Produce an exact transcription of the data, with the images left out.

(Source data Opens)

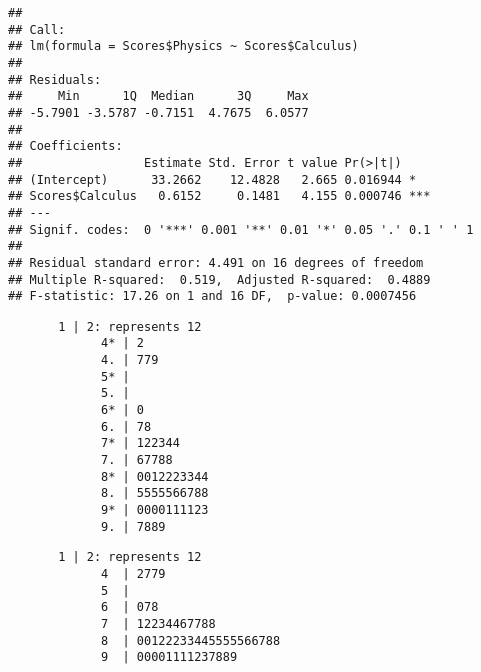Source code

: \documentclass{article}\usepackage[]{graphicx}\usepackage[]{color}
\makeatletter
\newenvironment{kframe}{%
 \def\at@end@of@kframe{}%
 \ifinner\ifhmode%
  \def\at@end@of@kframe{\end{minipage}}%
  \begin{minipage}{\columnwidth}%
 \fi\fi%
 \def\FrameCommand##1{\hskip\@totalleftmargin \hskip-\fboxsep
 \colorbox{shadecolor}{##1}\hskip-\fboxsep
     \hskip-\linewidth \hskip-\@totalleftmargin \hskip\columnwidth}%
 \MakeFramed {\advance\hsize-\width
   \@totalleftmargin\z@ \linewidth\hsize
   \@setminipage}}%
 {\par\unskip\endMakeFramed%
 \at@end@of@kframe}
\newenvironment{knitrout}{}{} %
\makeatother
\begin{document}
\begin{knitrout}
\color{fgcolor}\begin{kframe}
\begin{verbatim}
## 
## Call:
## lm(formula = Scores$Physics ~ Scores$Calculus)
## 
## Residuals:
##     Min      1Q  Median      3Q     Max 
## -5.7901 -3.5787 -0.7151  4.7675  6.0577 
## 
## Coefficients:
##                 Estimate Std. Error t value Pr(>|t|)    
## (Intercept)      33.2662    12.4828   2.665 0.016944 *  
## Scores$Calculus   0.6152     0.1481   4.155 0.000746 ***
## ---
## Signif. codes:  0 '***' 0.001 '**' 0.01 '*' 0.05 '.' 0.1 ' ' 1
## 
## Residual standard error: 4.491 on 16 degrees of freedom
## Multiple R-squared:  0.519,	Adjusted R-squared:  0.4889 
## F-statistic: 17.26 on 1 and 16 DF,  p-value: 0.0007456
\end{verbatim}
\end{kframe}
\end{knitrout}

\begin{knitrout}
\color{fgcolor}\begin{kframe}
\begin{verbatim}
       1 | 2: represents 12 
             4* | 2
             4. | 779
             5* |
             5. |             
             6* | 0
             6. | 78
             7* | 122344
             7. | 67788
             8* | 0012223344
             8. | 5555566788
             9* | 0000111123
             9. | 7889
\end{verbatim}
\end{kframe}
\end{knitrout}

\begin{knitrout}
\color{fgcolor}\begin{kframe}
\begin{verbatim}
       1 | 2: represents 12 
             4  | 2779
             5  |             
             6  | 078
             7  | 12234467788 
             8  | 00122233445555566788
             9  | 00001111237889 
\end{verbatim}
\end{kframe}
\end{knitrout}
\end{document}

(Source data Closes)

→ Response to this exercise
Source code

: \documentclass{article}\usepackage[]{graphicx}\usepackage[]{color}
\makeatletter
\newenvironment{kframe}{%
 \def\at@end@of@kframe{}%
 \ifinner\ifhmode%
  \def\at@end@of@kframe{\end{minipage}}%
  \begin{minipage}{\columnwidth}%
 \fi\fi%
 \def\FrameCommand##1{\hskip\@totalleftmargin \hskip-\fboxsep
 \colorbox{shadecolor}{##1}\hskip-\fboxsep
     \hskip-\linewidth \hskip-\@totalleftmargin \hskip\columnwidth}%
 \MakeFramed {\advance\hsize-\width
   \@totalleftmargin\z@ \linewidth\hsize
   \@setminipage}}%
 {\par\unskip\endMakeFramed%
 \at@end@of@kframe}
\newenvironment{knitrout}{}{} %
\makeatother
\begin{document}
\begin{knitrout}
\color{fgcolor}\begin{kframe}
\begin{verbatim}
## 
## Call:
## lm(formula = Scores$Physics ~ Scores$Calculus)
## 
## Residuals:
##     Min      1Q  Median      3Q     Max 
## -5.7901 -3.5787 -0.7151  4.7675  6.0577 
## 
## Coefficients:
##                 Estimate Std. Error t value Pr(>|t|)    
## (Intercept)      33.2662    12.4828   2.665 0.016944 *  
## Scores$Calculus   0.6152     0.1481   4.155 0.000746 ***
## ---
## Signif. codes:  0 '***' 0.001 '**' 0.01 '*' 0.05 '.' 0.1 ' ' 1
## 
## Residual standard error: 4.491 on 16 degrees of freedom
## Multiple R-squared:  0.519,	Adjusted R-squared:  0.4889 
## F-statistic: 17.26 on 1 and 16 DF,  p-value: 0.0007456
\end{verbatim}
\end{kframe}
\end{knitrout}

\begin{knitrout}
\color{fgcolor}\begin{kframe}
\begin{verbatim}
       1 | 2: represents 12 
             4* | 2
             4. | 779
             5* |
             5. |             
             6* | 0
             6. | 78
             7* | 122344
             7. | 67788
             8* | 0012223344
             8. | 5555566788
             9* | 0000111123
             9. | 7889
\end{verbatim}
\end{kframe}
\end{knitrout}

\begin{knitrout}
\color{fgcolor}\begin{kframe}
\begin{verbatim}
       1 | 2: represents 12 
             4  | 2779
             5  |             
             6  | 078
             7  | 12234467788 
             8  | 00122233445555566788
             9  | 00001111237889 
\end{verbatim}
\end{kframe}
\end{knitrout}
\end{document}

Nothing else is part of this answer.